Armstrong developed a reputation for herself as a radical activist even before the General Strike in 1919. In 1917, she aided the Women’s Labour League, which helped in "union organization, political advocacy, the education of women workers on…their own rights." She had a strong belief in the equality of men and women and was adamant about empowering women to fight for themselves. She stated in a letter to the editor of The Telegram in 1917: "Girls have got to learn to fight as men have had to do for the right to live, and we women of the Labor League are spending all our spare time in trying to get girls to organize as the master class have done to protect their own interests." In 1918, she was a leader in the "campaign for minimum-wage legislation for women in Manitoba."

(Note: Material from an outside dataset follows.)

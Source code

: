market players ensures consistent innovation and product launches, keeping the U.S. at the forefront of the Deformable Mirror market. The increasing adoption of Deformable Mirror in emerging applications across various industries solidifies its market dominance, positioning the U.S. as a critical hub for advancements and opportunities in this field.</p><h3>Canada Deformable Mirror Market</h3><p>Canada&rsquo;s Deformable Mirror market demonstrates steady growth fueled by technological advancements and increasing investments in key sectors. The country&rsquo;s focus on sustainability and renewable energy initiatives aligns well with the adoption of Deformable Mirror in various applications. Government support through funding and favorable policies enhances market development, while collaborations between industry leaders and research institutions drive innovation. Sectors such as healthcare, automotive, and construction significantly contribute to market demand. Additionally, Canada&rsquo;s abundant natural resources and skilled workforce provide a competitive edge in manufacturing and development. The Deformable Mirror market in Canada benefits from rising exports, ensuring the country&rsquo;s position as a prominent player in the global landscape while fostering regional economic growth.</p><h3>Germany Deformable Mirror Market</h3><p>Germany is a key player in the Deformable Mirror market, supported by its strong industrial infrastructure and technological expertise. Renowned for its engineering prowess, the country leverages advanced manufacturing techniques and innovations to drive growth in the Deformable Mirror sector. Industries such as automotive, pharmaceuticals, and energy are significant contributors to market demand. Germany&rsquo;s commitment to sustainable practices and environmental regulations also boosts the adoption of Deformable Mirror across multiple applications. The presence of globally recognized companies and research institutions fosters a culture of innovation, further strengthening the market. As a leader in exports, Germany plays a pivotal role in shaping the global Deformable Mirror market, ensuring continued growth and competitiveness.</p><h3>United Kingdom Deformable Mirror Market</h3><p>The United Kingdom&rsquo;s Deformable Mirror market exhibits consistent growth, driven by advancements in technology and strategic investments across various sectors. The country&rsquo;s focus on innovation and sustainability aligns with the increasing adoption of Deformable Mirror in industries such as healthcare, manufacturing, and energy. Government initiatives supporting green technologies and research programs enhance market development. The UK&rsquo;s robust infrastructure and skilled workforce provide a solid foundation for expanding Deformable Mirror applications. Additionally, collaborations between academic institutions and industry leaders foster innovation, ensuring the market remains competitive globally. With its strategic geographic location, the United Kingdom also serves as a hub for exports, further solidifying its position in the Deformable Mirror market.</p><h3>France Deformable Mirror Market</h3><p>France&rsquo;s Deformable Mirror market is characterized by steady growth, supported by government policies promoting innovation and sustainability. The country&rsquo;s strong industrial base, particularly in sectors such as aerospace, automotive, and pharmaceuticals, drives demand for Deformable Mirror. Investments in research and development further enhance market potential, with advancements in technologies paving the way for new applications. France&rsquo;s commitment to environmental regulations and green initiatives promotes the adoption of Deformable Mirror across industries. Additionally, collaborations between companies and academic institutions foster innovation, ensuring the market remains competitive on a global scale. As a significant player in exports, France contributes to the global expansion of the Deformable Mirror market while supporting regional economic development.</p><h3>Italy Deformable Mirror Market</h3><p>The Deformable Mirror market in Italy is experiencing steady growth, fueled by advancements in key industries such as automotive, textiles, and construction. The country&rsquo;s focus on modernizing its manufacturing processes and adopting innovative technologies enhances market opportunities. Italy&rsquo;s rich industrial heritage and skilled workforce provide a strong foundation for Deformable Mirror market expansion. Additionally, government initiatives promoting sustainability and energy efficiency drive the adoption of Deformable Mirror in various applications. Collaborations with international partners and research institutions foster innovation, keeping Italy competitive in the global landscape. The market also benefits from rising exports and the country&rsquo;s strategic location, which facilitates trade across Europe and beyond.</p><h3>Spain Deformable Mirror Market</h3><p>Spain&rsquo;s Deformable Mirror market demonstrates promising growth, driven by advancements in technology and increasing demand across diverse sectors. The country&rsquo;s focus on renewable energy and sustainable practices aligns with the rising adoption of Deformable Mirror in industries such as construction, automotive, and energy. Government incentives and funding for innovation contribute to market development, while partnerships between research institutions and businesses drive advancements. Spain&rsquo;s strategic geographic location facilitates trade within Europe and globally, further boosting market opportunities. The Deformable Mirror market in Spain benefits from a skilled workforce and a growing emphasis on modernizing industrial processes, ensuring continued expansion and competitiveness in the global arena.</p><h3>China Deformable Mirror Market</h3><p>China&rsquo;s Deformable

During the First World War, she advocated on behalf of the ‘aliens’, or those deemed to be interned enemies for opposing the conscription, as well as lobbying the government for increased pensions for soldiers' wives and children. She was imprisoned many times for her activism, along with her husband, but still continued to be an outspoken advocate for the oppressed populations of Canada throughout her time.

Throughout the Winnipeg General Strike in 1919, many were fighting to obtain a set minimum wage, an eight-hour work day, as well as the right to organize a union. This strike is considered to be the most crucial in regards to Canadian history. During the General Strike, she campaigned against the wage inequality between men and women, and for changes in the unhealthy conditions many women faced while working. She advocated on behalf of all women, regardless of their class or occupation. She did so in terms of "walking the picket line, making her case in the provincial legislature, or facing the police court magistrate […] in a letter to the deputy minister of labour she wrote "the lives of many of our working girls... so unbearable that in the end the street claims them as easy prey." During the strike, she was able to help many women who had left work in order to aid in the movement, by having places where they could go and receive food and when possible, help with money to pay rent.

Personal life and death
Helen Jury was born in 1875 in Toronto, Ontario. She was the eldest daughter of a family with ten children.
While living in Toronto she worked as a tailor in her father’s tailoring shop. Her father, Alfred Jury, was a member of the Knights of Labor which was a "working class organization that campaigned for the nine-hour day…" Helen met George Armstrong in Toronto, whom she later married. Together, they moved to the United States, and moved to Winnipeg in 1905. Helen had four children, but also worked outside the home.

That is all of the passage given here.